● DESCRIPTION OF THE TASK
Restate each line below word for word, skipping every picture.

● MATERIALS PROVIDED
★ ★ ★ ★ ★ ★ ★

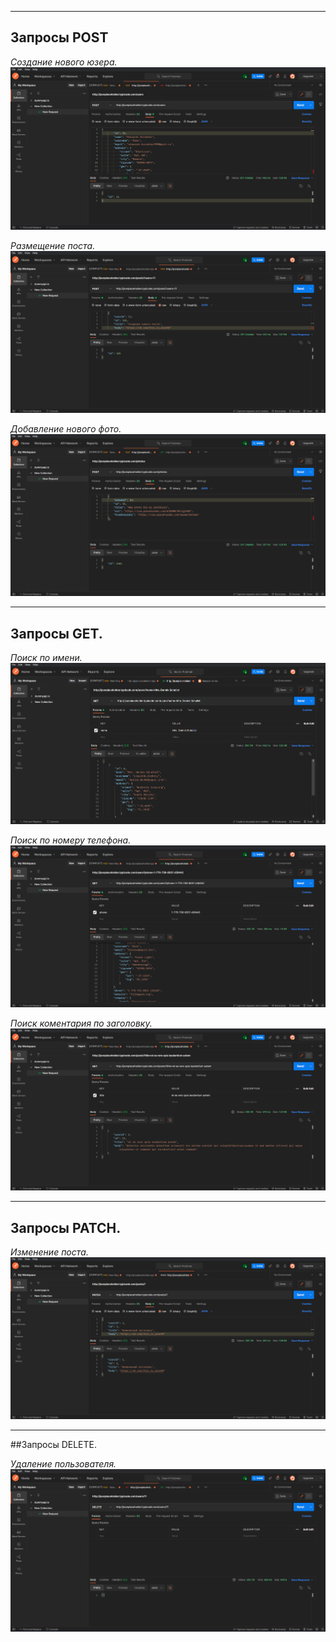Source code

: 
___
## Запросы POST

_Создание нового юзера._
![Создание нового юзера](https://github.com/AlexandrKorablev/Postman/blob/main/Postman%20POST%20(4).png)

_Размещение поста._
![Размещение поста](https://github.com/AlexandrKorablev/Postman/blob/main/Postman%20POST(6).png)

_Добавление нового фото._
![Добавление нового фото](https://github.com/AlexandrKorablev/Postman/blob/main/Postman%20POST%20(3).png)
___
## Запросы GET.

_Поиск по имени._
![Поиск по имени](https://github.com/AlexandrKorablev/Postman/blob/main/Postman%20GET%20(1).png)

_Поиск по номеру телефона._
![Поиск по номеру телефона](https://github.com/AlexandrKorablev/Postman/blob/main/Postman%20GET%20(2).png)

_Поиск коментария по заголовку._
![Поиск коментария по заголовку](https://github.com/AlexandrKorablev/Postman/blob/main/Postman%20GET%20(3).png)
___
## Запросы PATCH.

_Изменение поста._
![Изменение поста](https://github.com/AlexandrKorablev/Postman/blob/main/Postman%20PATCH.png)
___
##Запросы DELETE.

_Удаление пользователя._
![Удаление пользователя](https://github.com/AlexandrKorablev/Postman/blob/main/Postman%20DELETE%20.png)
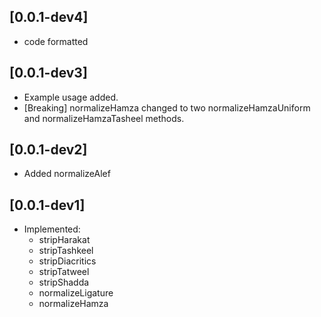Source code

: ## [0.0.1-dev4]
- code formatted
## [0.0.1-dev3]
- Example usage added.
- [Breaking] normalizeHamza changed to two normalizeHamzaUniform and normalizeHamzaTasheel methods.
## [0.0.1-dev2]
- Added normalizeAlef
## [0.0.1-dev1]
- Implemented:
    - stripHarakat
    - stripTashkeel
    - stripDiacritics
    - stripTatweel
    - stripShadda
    - normalizeLigature
    - normalizeHamza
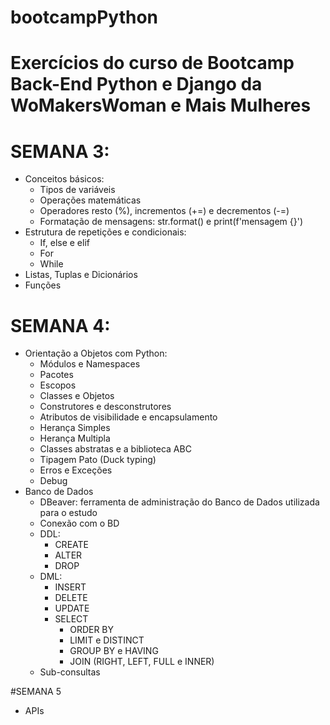 # bootcampPython
# Exercícios do curso de Bootcamp Back-End Python e Django da WoMakersWoman e Mais Mulheres 

# SEMANA 3:  
 * Conceitos básicos:  
    - Tipos de variáveis  
    - Operações matemáticas  
    - Operadores resto (%), incrementos (+=) e decrementos (-=)  
    - Formatação de mensagens: str.format() e print(f'mensagem {}')  
* Estrutura de repetições e condicionais:  
    - If, else e elif  
    - For  
    - While  
* Listas, Tuplas e Dicionários  
* Funções  

# SEMANA 4:  
 * Orientação a Objetos com Python:
	- Módulos e Namespaces
	- Pacotes
	- Escopos
	- Classes e Objetos
	- Construtores e desconstrutores
	- Atributos de visibilidade e encapsulamento
	- Herança Simples
	- Herança Multipla
	- Classes abstratas e a biblioteca ABC
	- Tipagem Pato (Duck typing)
	- Erros e Exceções
	- Debug
 * Banco de Dados 
	- DBeaver: ferramenta de administração do Banco de Dados utilizada para o estudo 
	- Conexão com o BD
	-  DDL:
		- CREATE
		- ALTER
		- DROP
	- DML:
		- INSERT
		- DELETE
		- UPDATE
		- SELECT
			- ORDER BY 
			- LIMIT e DISTINCT
			- GROUP BY e HAVING
			- JOIN (RIGHT, LEFT, FULL e INNER)
	- Sub-consultas

#SEMANA 5
 * APIs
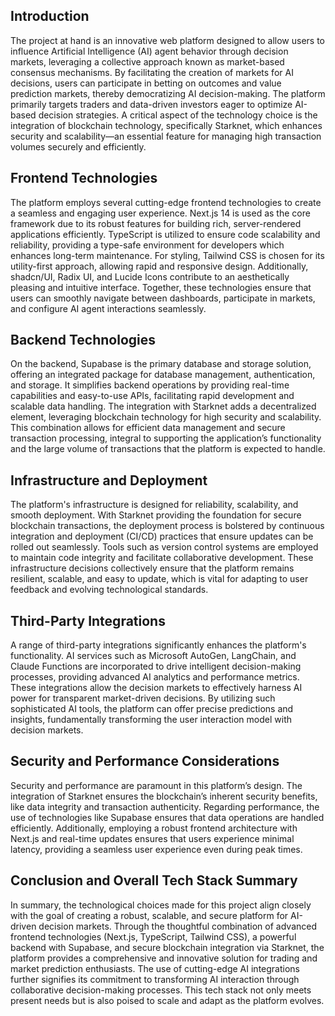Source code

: ## Introduction

The project at hand is an innovative web platform designed to allow users to influence Artificial Intelligence (AI) agent behavior through decision markets, leveraging a collective approach known as market-based consensus mechanisms. By facilitating the creation of markets for AI decisions, users can participate in betting on outcomes and value prediction markets, thereby democratizing AI decision-making. The platform primarily targets traders and data-driven investors eager to optimize AI-based decision strategies. A critical aspect of the technology choice is the integration of blockchain technology, specifically Starknet, which enhances security and scalability—an essential feature for managing high transaction volumes securely and efficiently.

## Frontend Technologies

The platform employs several cutting-edge frontend technologies to create a seamless and engaging user experience. Next.js 14 is used as the core framework due to its robust features for building rich, server-rendered applications efficiently. TypeScript is utilized to ensure code scalability and reliability, providing a type-safe environment for developers which enhances long-term maintenance. For styling, Tailwind CSS is chosen for its utility-first approach, allowing rapid and responsive design. Additionally, shadcn/UI, Radix UI, and Lucide Icons contribute to an aesthetically pleasing and intuitive interface. Together, these technologies ensure that users can smoothly navigate between dashboards, participate in markets, and configure AI agent interactions seamlessly.

## Backend Technologies

On the backend, Supabase is the primary database and storage solution, offering an integrated package for database management, authentication, and storage. It simplifies backend operations by providing real-time capabilities and easy-to-use APIs, facilitating rapid development and scalable data handling. The integration with Starknet adds a decentralized element, leveraging blockchain technology for high security and scalability. This combination allows for efficient data management and secure transaction processing, integral to supporting the application’s functionality and the large volume of transactions that the platform is expected to handle.

## Infrastructure and Deployment

The platform's infrastructure is designed for reliability, scalability, and smooth deployment. With Starknet providing the foundation for secure blockchain transactions, the deployment process is bolstered by continuous integration and deployment (CI/CD) practices that ensure updates can be rolled out seamlessly. Tools such as version control systems are employed to maintain code integrity and facilitate collaborative development. These infrastructure decisions collectively ensure that the platform remains resilient, scalable, and easy to update, which is vital for adapting to user feedback and evolving technological standards.

## Third-Party Integrations

A range of third-party integrations significantly enhances the platform's functionality. AI services such as Microsoft AutoGen, LangChain, and Claude Functions are incorporated to drive intelligent decision-making processes, providing advanced AI analytics and performance metrics. These integrations allow the decision markets to effectively harness AI power for transparent market-driven decisions. By utilizing such sophisticated AI tools, the platform can offer precise predictions and insights, fundamentally transforming the user interaction model with decision markets.

## Security and Performance Considerations

Security and performance are paramount in this platform’s design. The integration of Starknet ensures the blockchain’s inherent security benefits, like data integrity and transaction authenticity. Regarding performance, the use of technologies like Supabase ensures that data operations are handled efficiently. Additionally, employing a robust frontend architecture with Next.js and real-time updates ensures that users experience minimal latency, providing a seamless user experience even during peak times.

## Conclusion and Overall Tech Stack Summary

In summary, the technological choices made for this project align closely with the goal of creating a robust, scalable, and secure platform for AI-driven decision markets. Through the thoughtful combination of advanced frontend technologies (Next.js, TypeScript, Tailwind CSS), a powerful backend with Supabase, and secure blockchain integration via Starknet, the platform provides a comprehensive and innovative solution for trading and market prediction enthusiasts. The use of cutting-edge AI integrations further signifies its commitment to transforming AI interaction through collaborative decision-making processes. This tech stack not only meets present needs but is also poised to scale and adapt as the platform evolves.
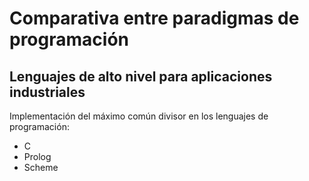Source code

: # Comparativa entre paradigmas de programación
## Lenguajes de alto nivel para aplicaciones industriales

Implementación del máximo común divisor en los lenguajes de programación:

  * C
  * Prolog
  * Scheme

★ ★ ★ ★ ★ ★ ★

● PROBLEM SOLUTION
Source code

: 
___
## Запросы POST

_Создание нового юзера._
![Создание нового юзера](https://github.com/AlexandrKorablev/Postman/blob/main/Postman%20POST%20(4).png)

_Размещение поста._
![Размещение поста](https://github.com/AlexandrKorablev/Postman/blob/main/Postman%20POST(6).png)

_Добавление нового фото._
![Добавление нового фото](https://github.com/AlexandrKorablev/Postman/blob/main/Postman%20POST%20(3).png)
___
## Запросы GET.

_Поиск по имени._
![Поиск по имени](https://github.com/AlexandrKorablev/Postman/blob/main/Postman%20GET%20(1).png)

_Поиск по номеру телефона._
![Поиск по номеру телефона](https://github.com/AlexandrKorablev/Postman/blob/main/Postman%20GET%20(2).png)

_Поиск коментария по заголовку._
![Поиск коментария по заголовку](https://github.com/AlexandrKorablev/Postman/blob/main/Postman%20GET%20(3).png)
___
## Запросы PATCH.

_Изменение поста._
![Изменение поста](https://github.com/AlexandrKorablev/Postman/blob/main/Postman%20PATCH.png)
___
##Запросы DELETE.

_Удаление пользователя._
![Удаление пользователя](https://github.com/AlexandrKorablev/Postman/blob/main/Postman%20DELETE%20.png)
Source code

: ## [0.0.1-dev4]
- code formatted
## [0.0.1-dev3]
- Example usage added.
- [Breaking] normalizeHamza changed to two normalizeHamzaUniform and normalizeHamzaTasheel methods.
## [0.0.1-dev2]
- Added normalizeAlef
## [0.0.1-dev1]
- Implemented:
    - stripHarakat
    - stripTashkeel
    - stripDiacritics
    - stripTatweel
    - stripShadda
    - normalizeLigature
    - normalizeHamza
 # bootcampPython
# Exercícios do curso de Bootcamp Back-End Python e Django da WoMakersWoman e Mais Mulheres 

# SEMANA 3:  
 * Conceitos básicos:  
    - Tipos de variáveis  
    - Operações matemáticas  
    - Operadores resto (%), incrementos (+=) e decrementos (-=)  
    - Formatação de mensagens: str.format() e print(f'mensagem {}')  
* Estrutura de repetições e condicionais:  
    - If, else e elif  
    - For  
    - While  
* Listas, Tuplas e Dicionários  
* Funções  

# SEMANA 4:  
 * Orientação a Objetos com Python:
	- Módulos e Namespaces
	- Pacotes
	- Escopos
	- Classes e Objetos
	- Construtores e desconstrutores
	- Atributos de visibilidade e encapsulamento
	- Herança Simples
	- Herança Multipla
	- Classes abstratas e a biblioteca ABC
	- Tipagem Pato (Duck typing)
	- Erros e Exceções
	- Debug
 * Banco de Dados 
	- DBeaver: ferramenta de administração do Banco de Dados utilizada para o estudo 
	- Conexão com o BD
	-  DDL:
		- CREATE
		- ALTER
		- DROP
	- DML:
		- INSERT
		- DELETE
		- UPDATE
		- SELECT
			- ORDER BY 
			- LIMIT e DISTINCT
			- GROUP BY e HAVING
			- JOIN (RIGHT, LEFT, FULL e INNER)
	- Sub-consultas

#SEMANA 5
 * APIs
Source code

: ## Introduction

The project at hand is an innovative web platform designed to allow users to influence Artificial Intelligence (AI) agent behavior through decision markets, leveraging a collective approach known as market-based consensus mechanisms. By facilitating the creation of markets for AI decisions, users can participate in betting on outcomes and value prediction markets, thereby democratizing AI decision-making. The platform primarily targets traders and data-driven investors eager to optimize AI-based decision strategies. A critical aspect of the technology choice is the integration of blockchain technology, specifically Starknet, which enhances security and scalability—an essential feature for managing high transaction volumes securely and efficiently.

## Frontend Technologies

The platform employs several cutting-edge frontend technologies to create a seamless and engaging user experience. Next.js 14 is used as the core framework due to its robust features for building rich, server-rendered applications efficiently. TypeScript is utilized to ensure code scalability and reliability, providing a type-safe environment for developers which enhances long-term maintenance. For styling, Tailwind CSS is chosen for its utility-first approach, allowing rapid and responsive design. Additionally, shadcn/UI, Radix UI, and Lucide Icons contribute to an aesthetically pleasing and intuitive interface. Together, these technologies ensure that users can smoothly navigate between dashboards, participate in markets, and configure AI agent interactions seamlessly.

## Backend Technologies

On the backend, Supabase is the primary database and storage solution, offering an integrated package for database management, authentication, and storage. It simplifies backend operations by providing real-time capabilities and easy-to-use APIs, facilitating rapid development and scalable data handling. The integration with Starknet adds a decentralized element, leveraging blockchain technology for high security and scalability. This combination allows for efficient data management and secure transaction processing, integral to supporting the application’s functionality and the large volume of transactions that the platform is expected to handle.

## Infrastructure and Deployment

The platform's infrastructure is designed for reliability, scalability, and smooth deployment. With Starknet providing the foundation for secure blockchain transactions, the deployment process is bolstered by continuous integration and deployment (CI/CD) practices that ensure updates can be rolled out seamlessly. Tools such as version control systems are employed to maintain code integrity and facilitate collaborative development. These infrastructure decisions collectively ensure that the platform remains resilient, scalable, and easy to update, which is vital for adapting to user feedback and evolving technological standards.

## Third-Party Integrations

A range of third-party integrations significantly enhances the platform's functionality. AI services such as Microsoft AutoGen, LangChain, and Claude Functions are incorporated to drive intelligent decision-making processes, providing advanced AI analytics and performance metrics. These integrations allow the decision markets to effectively harness AI power for transparent market-driven decisions. By utilizing such sophisticated AI tools, the platform can offer precise predictions and insights, fundamentally transforming the user interaction model with decision markets.

## Security and Performance Considerations

Security and performance are paramount in this platform’s design. The integration of Starknet ensures the blockchain’s inherent security benefits, like data integrity and transaction authenticity. Regarding performance, the use of technologies like Supabase ensures that data operations are handled efficiently. Additionally, employing a robust frontend architecture with Next.js and real-time updates ensures that users experience minimal latency, providing a seamless user experience even during peak times.

## Conclusion and Overall Tech Stack Summary

In summary, the technological choices made for this project align closely with the goal of creating a robust, scalable, and secure platform for AI-driven decision markets. Through the thoughtful combination of advanced frontend technologies (Next.js, TypeScript, Tailwind CSS), a powerful backend with Supabase, and secure blockchain integration via Starknet, the platform provides a comprehensive and innovative solution for trading and market prediction enthusiasts. The use of cutting-edge AI integrations further signifies its commitment to transforming AI interaction through collaborative decision-making processes. This tech stack not only meets present needs but is also poised to scale and adapt as the platform evolves.
Source code

: # Comparativa entre paradigmas de programación
## Lenguajes de alto nivel para aplicaciones industriales

Implementación del máximo común divisor en los lenguajes de programación:

  * C
  * Prolog
  * Scheme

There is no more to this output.